Germany surrendered to the Allied Forces on May 8, 1945. With that surrender came the liberation of prisoners in concentration camps cross Europe. The long nightmare of the Holocaust officially ended. At the same time, a new and often harrowing post-war era began not only for those liberated, but also for the world around them.

However, the United Nations marks January 27, 1945 as International Holocaust Remembrance Day. Why this date differs from the final date of the Nazi regime provides a deeper understanding of how liberation came about and what liberation meant.

The Nazis’ unconditional surrender meant the heart of the killing machine finally ceased to beat, thus stopping any protection or support flowing to any camps still operating. Allied advances systematically shrank the Nazi empire.

The Nazis themselves closed three of the six most diabolically successful killing centers closed in Fall 1943: Sobibor, Treblinka, and Belzec. These killing centers fulfilled their purpose, the destruction of  two million people, and the Nazis razed the camps in an effort to eliminate any record of the murders. Other camps, such as Majdanek, closed in 1944 as the Soviet Army advanced southward and westward, recapturing German-controlled territory.

Yet during this period, Auschwitz not only remained operational. It achieved the height of its capacity, killing 600,000 people between May and October, 1944, including more than 400,000 Hungarian Jews deported over approximately 6 weeks beginning in late March.

Thus, the Soviets’ encroachment towards that camp in early 1945 and the camp’s final liberation on January 27 ended, both practically and symbolically, a significant part of the Nazi’s power to kill. The Soviets continued to advance, liquidating camps in the Baltic states and in Poland as well as in northern Germany up until the declaration of final surrender.

American forces, advancing northward and eastward, liberated multiple camps in Germany proper, including Dachau, Dora-Mittelbau, and Buchenwald. Soldiers discovering the atrocities at these camps found themselves unprepared for and shocked by what they found.

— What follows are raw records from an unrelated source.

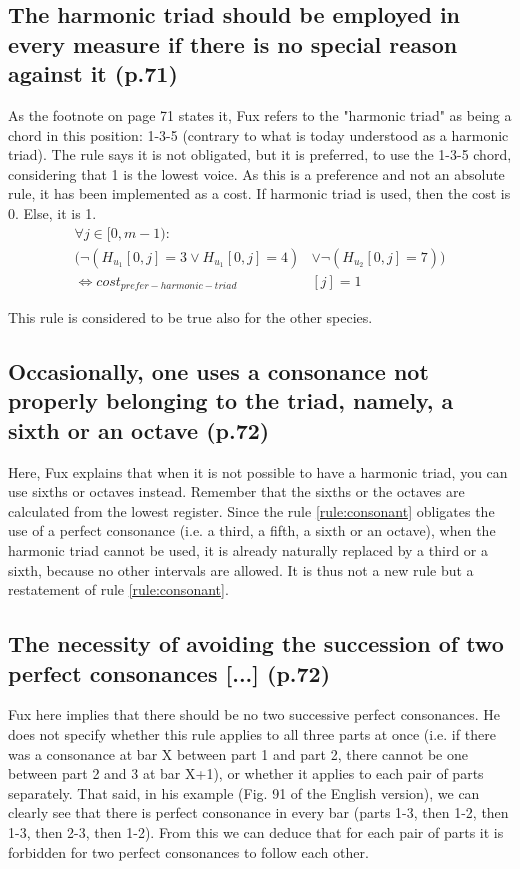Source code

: \subsection {\reddot The harmonic triad should be employed in every measure if there is no special reason against it (p.71)}
As the footnote on page 71 states it, Fux refers to the "harmonic triad" as being a chord in this position: 1-3-5 (contrary to what is today understood as a harmonic triad).
The rule says it is not obligated, but it is preferred, to use the 1-3-5 chord, considering that 1 is the lowest voice. As this is a preference and not an absolute rule, it has been implemented as a cost. If harmonic triad is used, then the cost is 0. Else, it is 1.
\begin{equation}
\begin{aligned}
\forall j \in [0, m-1) \colon &\\
(\neg (H_{u_1}[0, j] = 3 \lor H_{u_1}[0, j] = 4) &\lor \neg (H_{u_2}[0, j] = 7)) \\
\iff cost_{prefer-harmonic-triad}&[j] = 1
\end{aligned}
\end{equation}

This rule is considered to be true also for the other species.

\subsection{\reddot Occasionally, one uses a consonance not properly belonging to the triad, namely, a sixth or an octave (p.72)}
Here, Fux explains that when it is not possible to have a harmonic triad, you can use sixths or octaves instead. Remember that the sixths or the octaves are calculated from the lowest register. Since the rule \ref{rule:consonant} obligates the use of a perfect consonance (i.e. a third, a fifth, a sixth or an octave), when the harmonic triad cannot be used, it is already naturally replaced by a third or a sixth, because no other intervals are allowed. It is thus not a new rule but a restatement of rule \ref{rule:consonant}.

\subsection{\reddot The necessity of avoiding  the succession of two perfect consonances [...] (p.72)} \label{rule:succ-p-cons}
Fux here implies that there should be no two successive perfect consonances. He does not specify whether this rule applies to all three parts at once (i.e. if there was a consonance at bar X between part 1 and part 2, there cannot be one between part 2 and 3 at bar X+1), or whether it applies to each pair of parts separately. That said, in his example (Fig. 91 of the English version), we can clearly see that there is perfect consonance in every bar (parts 1-3, then 1-2, then 1-3, then 2-3, then 1-2). From this we can deduce that for each pair of parts it is forbidden for two perfect consonances to follow each other.

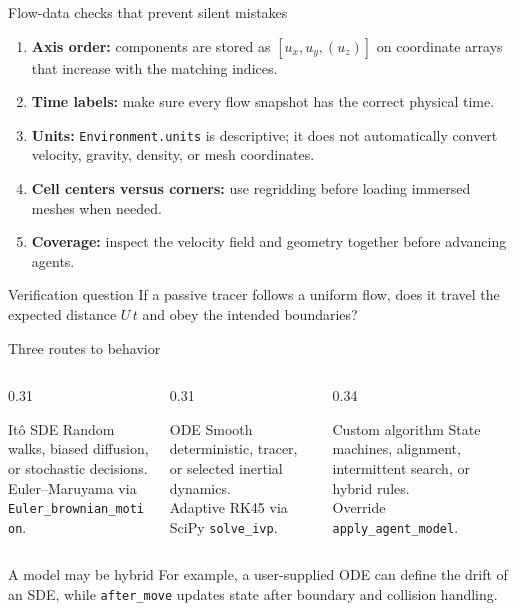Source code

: \documentclass[aspectratio=169,11pt]{beamer}
\newcommand{\code}[1]{\texttt{#1}}
\begin{document}
\begin{frame}{Flow-data checks that prevent silent mistakes}
\begin{enumerate}
  \item \textbf{Axis order:} components are stored as $[u_x,u_y,(u_z)]$ on coordinate arrays that increase with the matching indices.
  \item \textbf{Time labels:} make sure every flow snapshot has the correct physical time.
  \item \textbf{Units:} \code{Environment.units} is descriptive; it does not automatically convert velocity, gravity, density, or mesh coordinates.
  \item \textbf{Cell centers versus corners:} use regridding before loading immersed meshes when needed.
  \item \textbf{Coverage:} inspect the velocity field and geometry together before advancing agents.
\end{enumerate}
\begin{alertblock}{Verification question}
If a passive tracer follows a uniform flow, does it travel the expected distance $U\,t$ and obey the intended boundaries?
\end{alertblock}
\end{frame}

\begin{frame}{Three routes to behavior}
\begin{columns}[T,onlytextwidth]
  \begin{column}{0.31\textwidth}
    \begin{block}{It\^o SDE}
      \small Random walks, biased diffusion, or stochastic decisions.\\[3pt]
      \scriptsize Euler--Maruyama via \code{Euler\_brownian\_motion}.
    \end{block}
  \end{column}
  \begin{column}{0.31\textwidth}
    \begin{block}{ODE}
      \small Smooth deterministic, tracer, or selected inertial dynamics.\\[3pt]
      \scriptsize Adaptive RK45 via SciPy \code{solve\_ivp}.
    \end{block}
  \end{column}
  \begin{column}{0.34\textwidth}
    \begin{block}{Custom algorithm}
      \small State machines, alignment, intermittent search, or hybrid rules.\\[3pt]
      \scriptsize Override \code{apply\_agent\_model}.
    \end{block}
  \end{column}
\end{columns}
\begin{block}{A model may be hybrid}
For example, a user-supplied ODE can define the drift of an SDE, while \code{after\_move} updates state after boundary and collision handling.
\end{block}
\end{frame}
\end{document}
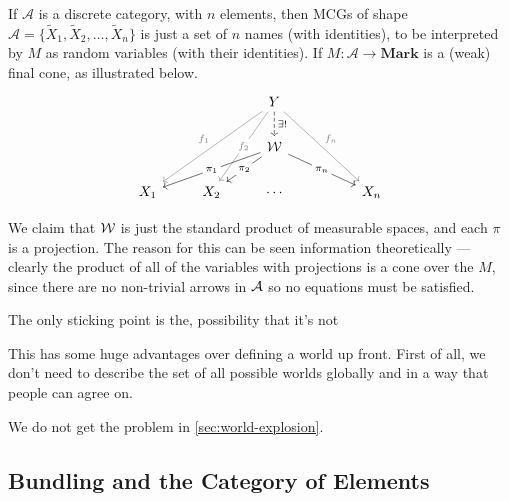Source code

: \documentclass{article}
\begin{document}
	\begin{example}
		If $\mathcal A$ is a discrete category, with $n$ elements, then MCGs of shape $\mathcal A = \{\tilde X_1, \tilde X_2, \ldots, \tilde X_n\}$ is just a set of $n$ names (with identities), to be interpreted by $M$ as random variables (with their identities). If $M : \mathcal A \to \mathbf{Mark}$ is a (weak) final cone, as illustrated below.
		\[ \begin{tikzcd}
				&& Y  \ar[ddll, gray, "f_1"']\ar[ddl,gray, "f_2"description]\ar[ddrr,gray, "f_n"] \ar[d, dashed, "\exists!"]\\
				&& \mathcal W \ar[dll, "\pi_1"description]\ar[dl, "\pi_2"description]\ar[drr, "\pi_n"description] \\
				X_1 & X_2 & \cdots & & X_n
			\end{tikzcd} \]
			
		We claim that $\cal W$ is just the standard product of measurable spaces, and each $\pi$ is a projection. The reason for this can be seen information theoretically --- clearly the product of all of the variables with projections is a cone over the $M$, since there are no non-trivial arrows in $\cal A$ so no equations must be satisfied. %
		
		The only sticking point is the, possibility that it's not  %
	\end{example}

	This has some huge advantages over defining a world up front. First of all, we don't need to describe the set of all possible worlds globally and in a way that people can agree on. 
	
	We do not get the problem in \ref{sec:world-explosion}.
	
	
	\begin{example}
	\end{example}
	
	\begin{example}
		\todo{filtered limit}
	\end{example}

	\begin{conj}
	\end{conj}
	
	\subsection{Bundling and the Category of Elements}
\end{document}
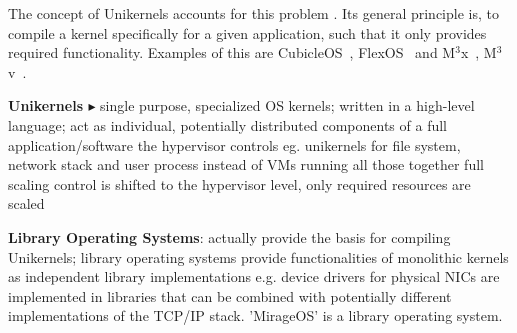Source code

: The concept of Unikernels accounts for this problem \cite{madhavapeddy2014unikernels}. Its general principle is, to compile a kernel specifically for a given application, such that it only provides required functionality. 
Examples of this are CubicleOS~\cite{sartakov2021cubicleos}, FlexOS~\cite{lefeuvre2021flexos} and M$^3$x~\cite{Asmussen:M3x}, M$^3$v~\cite{Asmussen:M3v}.

\textbf{Unikernels\cite{madhavapeddy2014unikernels} $\blacktriangleright$} single purpose, specialized OS kernels; written in a high-level language; act as individual, potentially distributed components of a full application/software \means the hypervisor controls eg. unikernels for file system, network stack and user process instead of VMs running all those together \means full scaling control is shifted to the hypervisor level, only required resources are scaled

\textbf{Library Operating Systems}: actually provide the basis for compiling Unikernels; library operating systems provide functionalities of monolithic kernels as independent library implementations e.g. device drivers for physical NICs are implemented in libraries that can be combined with potentially different implementations of the TCP/IP stack. 'MirageOS' is a library operating system.

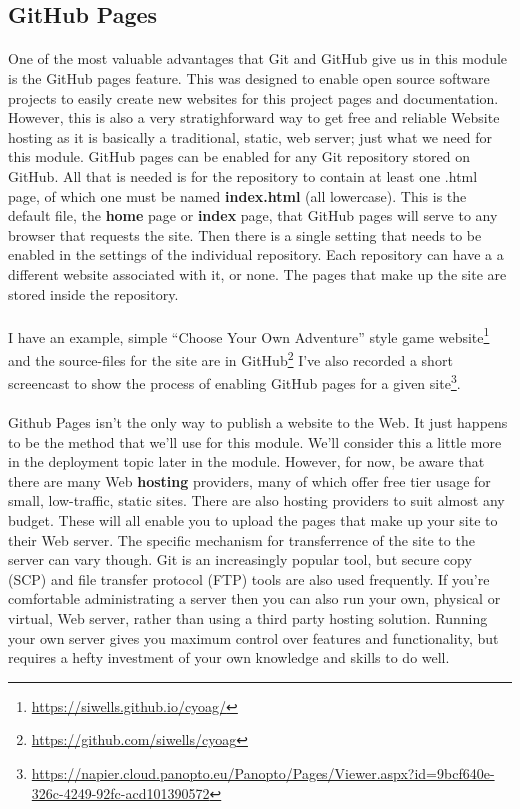 \documentclass[10pt, a4paper]{article}
\begin{document}
\subsection{GitHub Pages}
\paragraph{} One of the most valuable advantages that Git and GitHub give us in this module is the GitHub pages feature. This was designed to enable open source software projects to easily create new websites for this project pages and documentation. However, this is also a very stratighforward way to get free and reliable Website hosting as it is basically a traditional, static, web server; just what we need for this module. GitHub pages can be enabled for any Git repository stored on GitHub. All that is needed is for the repository to contain at least one .html page, of which one must be named {\bf{index.html}} (all lowercase). This is the default file, the {\bf{home}} page or {\bf{index}} page, that GitHub pages will serve to any browser that requests the site. Then there is a single setting that needs to be enabled in the settings of the individual repository. Each repository can have a a different website associated with it, or none. The pages that make up the site are stored inside the repository.

\paragraph{} I have an example, simple ``Choose Your Own Adventure'' style game website\footnote{\url{https://siwells.github.io/cyoag/}} and the source-files for the site are in GitHub\footnote{\url{https://github.com/siwells/cyoag}} I've also recorded a short screencast to show the process of enabling GitHub pages for a given site\footnote{\url{https://napier.cloud.panopto.eu/Panopto/Pages/Viewer.aspx?id=9bcf640e-326c-4249-92fc-acd101390572}}.

\paragraph{} Github Pages isn't the only way to publish a website to the Web. It just happens to be the method that we'll use for this module. We'll consider this a little more in the deployment topic later in the module. However, for now, be aware that there are many Web {\bf{hosting}} providers, many of which offer free tier usage for small, low-traffic, static sites. There are also hosting providers to suit almost any budget. These will all enable you to upload the pages that make up your site to their Web server. The specific mechanism for transferrence of the site to the server can vary though. Git is an increasingly popular tool, but secure copy (SCP) and file transfer protocol (FTP) tools are also used frequently. If you're comfortable administrating a server then you can also run your own, physical or virtual, Web server, rather than using a third party hosting solution. Running your own server gives you maximum control over features and functionality, but requires a hefty investment of your own knowledge and skills to do well.
\end{document}
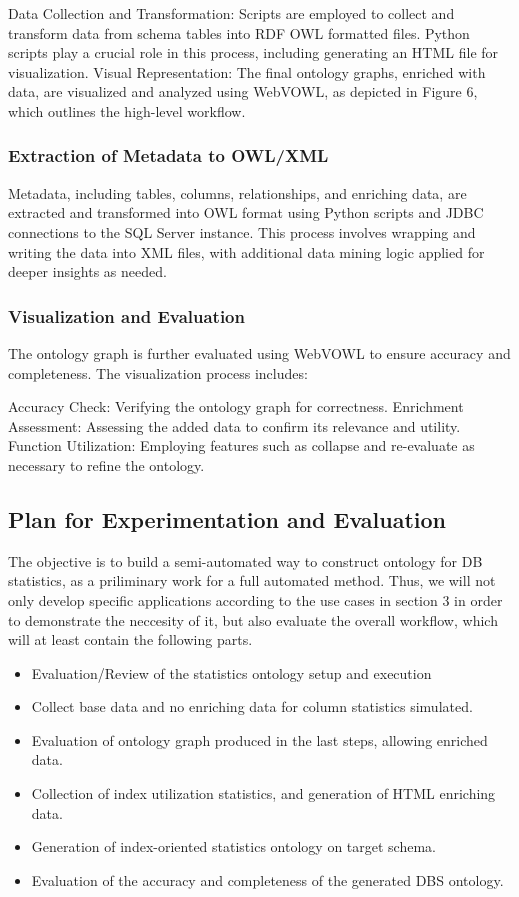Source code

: \documentclass[sigconf]{acmart}
\begin{document}
Data Collection and Transformation: Scripts are employed to collect and transform data from schema tables into RDF OWL formatted files. Python scripts play a crucial role in this process, including generating an HTML file for visualization.
Visual Representation: The final ontology graphs, enriched with data, are visualized and analyzed using WebVOWL, as depicted in Figure 6, which outlines the high-level workflow.

\subsubsection{Extraction of Metadata to OWL/XML}
Metadata, including tables, columns, relationships, and enriching data, are extracted and transformed into OWL format using Python scripts and JDBC connections to the SQL Server instance. This process involves wrapping and writing the data into XML files, with additional data mining logic applied for deeper insights as needed.

\subsubsection{Visualization and Evaluation}
The ontology graph is further evaluated using WebVOWL to ensure accuracy and completeness. The visualization process includes:

Accuracy Check: Verifying the ontology graph for correctness.
Enrichment Assessment: Assessing the added data to confirm its relevance and utility.
Function Utilization: Employing features such as collapse and re-evaluate as necessary to refine the ontology.

\subsection{Plan for Experimentation and Evaluation}
The objective is to build a semi-automated way to construct ontology for DB statistics, as a priliminary work for a full automated method. Thus, we will not only develop specific applications according to the use cases in section 3 in order to demonstrate the neccesity of it, but also evaluate the overall workflow, which will at least contain the following parts.

\begin{itemize}
\item Evaluation/Review of the statistics ontology setup and execution
\item Collect base data and no enriching data for column statistics simulated.
\item Evaluation of ontology graph produced in the last steps, allowing enriched data.
\item Collection of index utilization statistics, and generation of HTML enriching data.
\item Generation of index-oriented statistics ontology on target schema.
\item Evaluation of the accuracy and completeness of the generated DBS ontology.
\end{itemize}
\end{document}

For the prisoners in the camps, each day without liberation made it harder to survive. The Nazis themselves retreated from the shrinking fronts, death-marching their human prey closer to the heart of their territory. Untold thousands died during these marches from exposure, starvation, disease, exhaustion, or at the hands of their captors, who drove the marchers literally at gun point.

Within the camps, prisoners found themselves starving and sick, often with Typhus or dysentery. Many of those alive the day their liberators arrived died a short time after. Others required intense hospital care. Returning to normal diets alone could prove disastrous, even fatal. Numerous survivors talk about those who, finally receiving a full meal, gorged themselves, paradoxically sickening their emaciated digestive systems.

Several months after the end of the war, those who found themselves alive had become, officially, refugees. They had been stripped of everything that made up their lives: homes, possessions; clothing; and, most tragically, their friends, families and communities.

Liberation, whenever it came to the people whom today we call Holocaust survivors, ended the darkest chapter in human history. Yet the struggle for these refugees to satisfy not only their basic needs for food, shelter and clothing, but to restart lives, shaped not only a new chapter for these victims. It opened an entirely new and often difficult one in world history.